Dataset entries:
#####
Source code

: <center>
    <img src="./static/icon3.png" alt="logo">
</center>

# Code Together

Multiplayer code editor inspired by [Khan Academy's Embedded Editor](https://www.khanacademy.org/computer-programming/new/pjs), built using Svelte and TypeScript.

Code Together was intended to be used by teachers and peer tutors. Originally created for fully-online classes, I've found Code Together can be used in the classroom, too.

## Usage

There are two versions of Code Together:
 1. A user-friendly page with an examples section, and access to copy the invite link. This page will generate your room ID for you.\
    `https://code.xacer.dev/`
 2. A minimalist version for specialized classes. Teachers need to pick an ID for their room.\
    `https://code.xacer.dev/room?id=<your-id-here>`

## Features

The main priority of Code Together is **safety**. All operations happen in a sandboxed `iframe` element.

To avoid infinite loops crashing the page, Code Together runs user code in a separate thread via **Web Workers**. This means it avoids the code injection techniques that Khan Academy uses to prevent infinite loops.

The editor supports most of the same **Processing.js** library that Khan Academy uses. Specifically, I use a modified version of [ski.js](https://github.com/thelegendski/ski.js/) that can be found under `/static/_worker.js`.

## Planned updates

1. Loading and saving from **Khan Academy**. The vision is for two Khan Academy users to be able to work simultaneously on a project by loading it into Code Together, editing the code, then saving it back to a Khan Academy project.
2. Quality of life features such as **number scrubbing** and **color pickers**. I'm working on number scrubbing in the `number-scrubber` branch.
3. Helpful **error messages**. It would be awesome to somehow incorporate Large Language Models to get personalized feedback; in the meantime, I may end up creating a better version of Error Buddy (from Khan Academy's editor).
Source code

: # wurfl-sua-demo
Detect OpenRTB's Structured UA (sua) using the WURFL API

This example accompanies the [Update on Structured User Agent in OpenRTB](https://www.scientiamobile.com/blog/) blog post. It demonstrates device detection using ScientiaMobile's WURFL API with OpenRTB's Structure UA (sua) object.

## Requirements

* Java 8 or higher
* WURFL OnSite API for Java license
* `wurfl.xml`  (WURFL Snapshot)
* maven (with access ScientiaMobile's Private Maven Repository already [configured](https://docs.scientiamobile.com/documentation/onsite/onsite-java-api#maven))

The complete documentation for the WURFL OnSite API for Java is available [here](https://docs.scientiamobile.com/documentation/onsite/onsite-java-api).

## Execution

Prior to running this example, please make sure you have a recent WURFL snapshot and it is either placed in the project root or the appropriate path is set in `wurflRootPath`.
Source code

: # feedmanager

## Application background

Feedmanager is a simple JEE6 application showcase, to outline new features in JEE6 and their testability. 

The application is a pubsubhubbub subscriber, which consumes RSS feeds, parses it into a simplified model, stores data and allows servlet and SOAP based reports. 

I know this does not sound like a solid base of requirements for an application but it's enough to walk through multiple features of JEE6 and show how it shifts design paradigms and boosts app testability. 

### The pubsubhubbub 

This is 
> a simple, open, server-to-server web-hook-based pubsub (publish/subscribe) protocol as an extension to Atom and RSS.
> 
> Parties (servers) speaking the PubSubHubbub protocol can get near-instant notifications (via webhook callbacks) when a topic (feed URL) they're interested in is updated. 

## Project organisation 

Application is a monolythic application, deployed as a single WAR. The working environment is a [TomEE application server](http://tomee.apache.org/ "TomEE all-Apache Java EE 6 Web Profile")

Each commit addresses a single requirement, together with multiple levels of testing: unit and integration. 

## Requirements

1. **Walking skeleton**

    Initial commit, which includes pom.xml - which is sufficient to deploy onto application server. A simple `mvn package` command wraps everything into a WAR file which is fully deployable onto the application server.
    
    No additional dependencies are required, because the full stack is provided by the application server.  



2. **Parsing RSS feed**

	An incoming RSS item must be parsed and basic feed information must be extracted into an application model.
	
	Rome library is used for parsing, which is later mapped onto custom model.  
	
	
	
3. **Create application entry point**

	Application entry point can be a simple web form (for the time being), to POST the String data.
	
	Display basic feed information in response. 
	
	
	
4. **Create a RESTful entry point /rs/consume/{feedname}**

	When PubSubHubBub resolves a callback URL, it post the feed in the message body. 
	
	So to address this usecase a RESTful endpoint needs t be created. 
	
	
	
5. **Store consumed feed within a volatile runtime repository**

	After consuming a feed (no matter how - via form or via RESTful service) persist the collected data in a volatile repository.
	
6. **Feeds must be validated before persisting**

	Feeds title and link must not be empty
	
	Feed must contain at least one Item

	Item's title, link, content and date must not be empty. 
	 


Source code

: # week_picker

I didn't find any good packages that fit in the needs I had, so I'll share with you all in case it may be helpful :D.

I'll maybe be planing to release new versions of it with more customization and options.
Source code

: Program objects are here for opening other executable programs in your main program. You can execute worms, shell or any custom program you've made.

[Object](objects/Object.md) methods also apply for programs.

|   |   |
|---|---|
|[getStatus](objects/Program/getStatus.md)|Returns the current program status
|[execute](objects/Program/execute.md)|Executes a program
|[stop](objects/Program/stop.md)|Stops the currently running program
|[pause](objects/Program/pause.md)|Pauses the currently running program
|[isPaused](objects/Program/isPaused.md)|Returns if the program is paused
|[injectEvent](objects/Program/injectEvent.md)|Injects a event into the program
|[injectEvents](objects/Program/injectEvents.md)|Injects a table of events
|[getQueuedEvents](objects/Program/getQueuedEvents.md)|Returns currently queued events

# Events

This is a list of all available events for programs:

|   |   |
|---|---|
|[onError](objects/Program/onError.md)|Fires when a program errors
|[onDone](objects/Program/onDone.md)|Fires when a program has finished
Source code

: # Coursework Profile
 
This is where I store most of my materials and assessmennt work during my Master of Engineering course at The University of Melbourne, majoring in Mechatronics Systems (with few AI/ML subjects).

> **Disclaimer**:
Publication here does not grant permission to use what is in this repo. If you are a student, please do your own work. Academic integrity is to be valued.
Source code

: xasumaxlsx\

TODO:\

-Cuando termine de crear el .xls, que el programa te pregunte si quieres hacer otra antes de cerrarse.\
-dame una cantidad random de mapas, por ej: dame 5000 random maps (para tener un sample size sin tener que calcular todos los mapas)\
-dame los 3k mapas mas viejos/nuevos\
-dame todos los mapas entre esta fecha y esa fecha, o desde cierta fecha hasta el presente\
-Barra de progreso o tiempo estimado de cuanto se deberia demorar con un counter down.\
#####
An exact restatement of all the entries above is needed.

Source code

: <center>
    <img src="./static/icon3.png" alt="logo">
</center>

# Code Together

Multiplayer code editor inspired by [Khan Academy's Embedded Editor](https://www.khanacademy.org/computer-programming/new/pjs), built using Svelte and TypeScript.

Code Together was intended to be used by teachers and peer tutors. Originally created for fully-online classes, I've found Code Together can be used in the classroom, too.

## Usage

There are two versions of Code Together:
 1. A user-friendly page with an examples section, and access to copy the invite link. This page will generate your room ID for you.\
    `https://code.xacer.dev/`
 2. A minimalist version for specialized classes. Teachers need to pick an ID for their room.\
    `https://code.xacer.dev/room?id=<your-id-here>`

## Features

The main priority of Code Together is **safety**. All operations happen in a sandboxed `iframe` element.

To avoid infinite loops crashing the page, Code Together runs user code in a separate thread via **Web Workers**. This means it avoids the code injection techniques that Khan Academy uses to prevent infinite loops.

The editor supports most of the same **Processing.js** library that Khan Academy uses. Specifically, I use a modified version of [ski.js](https://github.com/thelegendski/ski.js/) that can be found under `/static/_worker.js`.

## Planned updates

1. Loading and saving from **Khan Academy**. The vision is for two Khan Academy users to be able to work simultaneously on a project by loading it into Code Together, editing the code, then saving it back to a Khan Academy project.
2. Quality of life features such as **number scrubbing** and **color pickers**. I'm working on number scrubbing in the `number-scrubber` branch.
3. Helpful **error messages**. It would be awesome to somehow incorporate Large Language Models to get personalized feedback; in the meantime, I may end up creating a better version of Error Buddy (from Khan Academy's editor).
Source code

: # wurfl-sua-demo
Detect OpenRTB's Structured UA (sua) using the WURFL API

This example accompanies the [Update on Structured User Agent in OpenRTB](https://www.scientiamobile.com/blog/) blog post. It demonstrates device detection using ScientiaMobile's WURFL API with OpenRTB's Structure UA (sua) object.

## Requirements

* Java 8 or higher
* WURFL OnSite API for Java license
* `wurfl.xml`  (WURFL Snapshot)
* maven (with access ScientiaMobile's Private Maven Repository already [configured](https://docs.scientiamobile.com/documentation/onsite/onsite-java-api#maven))

The complete documentation for the WURFL OnSite API for Java is available [here](https://docs.scientiamobile.com/documentation/onsite/onsite-java-api).

## Execution

Prior to running this example, please make sure you have a recent WURFL snapshot and it is either placed in the project root or the appropriate path is set in `wurflRootPath`.
Source code

: # feedmanager

## Application background

Feedmanager is a simple JEE6 application showcase, to outline new features in JEE6 and their testability. 

The application is a pubsubhubbub subscriber, which consumes RSS feeds, parses it into a simplified model, stores data and allows servlet and SOAP based reports. 

I know this does not sound like a solid base of requirements for an application but it's enough to walk through multiple features of JEE6 and show how it shifts design paradigms and boosts app testability. 

### The pubsubhubbub 

This is 
> a simple, open, server-to-server web-hook-based pubsub (publish/subscribe) protocol as an extension to Atom and RSS.
> 
> Parties (servers) speaking the PubSubHubbub protocol can get near-instant notifications (via webhook callbacks) when a topic (feed URL) they're interested in is updated. 

## Project organisation 

Application is a monolythic application, deployed as a single WAR. The working environment is a [TomEE application server](http://tomee.apache.org/ "TomEE all-Apache Java EE 6 Web Profile")

Each commit addresses a single requirement, together with multiple levels of testing: unit and integration. 

## Requirements

1. **Walking skeleton**

    Initial commit, which includes pom.xml - which is sufficient to deploy onto application server. A simple `mvn package` command wraps everything into a WAR file which is fully deployable onto the application server.
    
    No additional dependencies are required, because the full stack is provided by the application server.  



2. **Parsing RSS feed**

	An incoming RSS item must be parsed and basic feed information must be extracted into an application model.
	
	Rome library is used for parsing, which is later mapped onto custom model.  
	
	
	
3. **Create application entry point**

	Application entry point can be a simple web form (for the time being), to POST the String data.
	
	Display basic feed information in response. 
	
	
	
4. **Create a RESTful entry point /rs/consume/{feedname}**

	When PubSubHubBub resolves a callback URL, it post the feed in the message body. 
	
	So to address this usecase a RESTful endpoint needs t be created. 
	
	
	
5. **Store consumed feed within a volatile runtime repository**

	After consuming a feed (no matter how - via form or via RESTful service) persist the collected data in a volatile repository.
	
6. **Feeds must be validated before persisting**

	Feeds title and link must not be empty
	
	Feed must contain at least one Item

	Item's title, link, content and date must not be empty. 
	 


Source code

: # week_picker

I didn't find any good packages that fit in the needs I had, so I'll share with you all in case it may be helpful :D.

I'll maybe be planing to release new versions of it with more customization and options.
Source code

: Program objects are here for opening other executable programs in your main program. You can execute worms, shell or any custom program you've made.

[Object](objects/Object.md) methods also apply for programs.

|   |   |
|---|---|
|[getStatus](objects/Program/getStatus.md)|Returns the current program status
|[execute](objects/Program/execute.md)|Executes a program
|[stop](objects/Program/stop.md)|Stops the currently running program
|[pause](objects/Program/pause.md)|Pauses the currently running program
|[isPaused](objects/Program/isPaused.md)|Returns if the program is paused
|[injectEvent](objects/Program/injectEvent.md)|Injects a event into the program
|[injectEvents](objects/Program/injectEvents.md)|Injects a table of events
|[getQueuedEvents](objects/Program/getQueuedEvents.md)|Returns currently queued events

# Events

This is a list of all available events for programs:

|   |   |
|---|---|
|[onError](objects/Program/onError.md)|Fires when a program errors
|[onDone](objects/Program/onDone.md)|Fires when a program has finished
Source code

: # Coursework Profile
 
This is where I store most of my materials and assessmennt work during my Master of Engineering course at The University of Melbourne, majoring in Mechatronics Systems (with few AI/ML subjects).

> **Disclaimer**:
Publication here does not grant permission to use what is in this repo. If you are a student, please do your own work. Academic integrity is to be valued.
Source code

: xasumaxlsx\

TODO:\

-Cuando termine de crear el .xls, que el programa te pregunte si quieres hacer otra antes de cerrarse.\
-dame una cantidad random de mapas, por ej: dame 5000 random maps (para tener un sample size sin tener que calcular todos los mapas)\
-dame los 3k mapas mas viejos/nuevos\
-dame todos los mapas entre esta fecha y esa fecha, o desde cierta fecha hasta el presente\
-Barra de progreso o tiempo estimado de cuanto se deberia demorar con un counter down.\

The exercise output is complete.